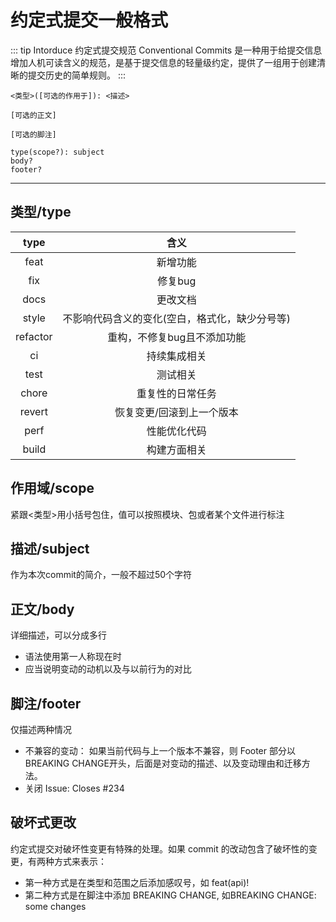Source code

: # 约定式提交一般格式

:::  tip Intorduce
约定式提交规范 Conventional Commits 是一种用于给提交信息增加人机可读含义的规范，是基于提交信息的轻量级约定，提供了一组用于创建清晰的提交历史的简单规则。
:::


```zh-cn
<类型>([可选的作用于]): <描述>

[可选的正文]

[可选的脚注]
```

```en
type(scope?): subject
body?
footer?
```

<hr>

## 类型/type

|type|含义|
| :------: | :-----------: |
|feat|新增功能|
|fix|修复bug|
|docs|更改文档|
|style|不影响代码含义的变化(空白，格式化，缺少分号等)|
|refactor|重构，不修复bug且不添加功能|
|ci|持续集成相关|
|test|测试相关|
|chore|重复性的日常任务|
|revert|恢复变更/回滚到上一个版本|
|perf|性能优化代码|
|build|构建方面相关|

## 作用域/scope
紧跟<类型>用小括号包住，值可以按照模块、包或者某个文件进行标注

## 描述/subject
作为本次commit的简介，一般不超过50个字符

## 正文/body
详细描述，可以分成多行
- 语法使用第一人称现在时
- 应当说明变动的动机以及与以前行为的对比

## 脚注/footer
仅描述两种情况
- 不兼容的变动： 如果当前代码与上一个版本不兼容，则 Footer 部分以BREAKING CHANGE开头，后面是对变动的描述、以及变动理由和迁移方法。
- 关闭 Issue: Closes #234

## 破坏式更改
约定式提交对破坏性变更有特殊的处理。如果 commit 的改动包含了破坏性的变更，有两种方式来表示：
- 第一种方式是在类型和范围之后添加感叹号，如 feat(api)!
- 第二种方式是在脚注中添加 BREAKING CHANGE, 如BREAKING CHANGE: some changes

==========

### Exercise goal
In the listing above, find the line containing "- 语法使用第一人称现在时" and please quote exactly that line through the last one, and no other lines.

### Result of this task
- 语法使用第一人称现在时
- 应当说明变动的动机以及与以前行为的对比

## 脚注/footer
仅描述两种情况
- 不兼容的变动： 如果当前代码与上一个版本不兼容，则 Footer 部分以BREAKING CHANGE开头，后面是对变动的描述、以及变动理由和迁移方法。
- 关闭 Issue: Closes #234

## 破坏式更改
约定式提交对破坏性变更有特殊的处理。如果 commit 的改动包含了破坏性的变更，有两种方式来表示：
- 第一种方式是在类型和范围之后添加感叹号，如 feat(api)!
- 第二种方式是在脚注中添加 BREAKING CHANGE, 如BREAKING CHANGE: some changes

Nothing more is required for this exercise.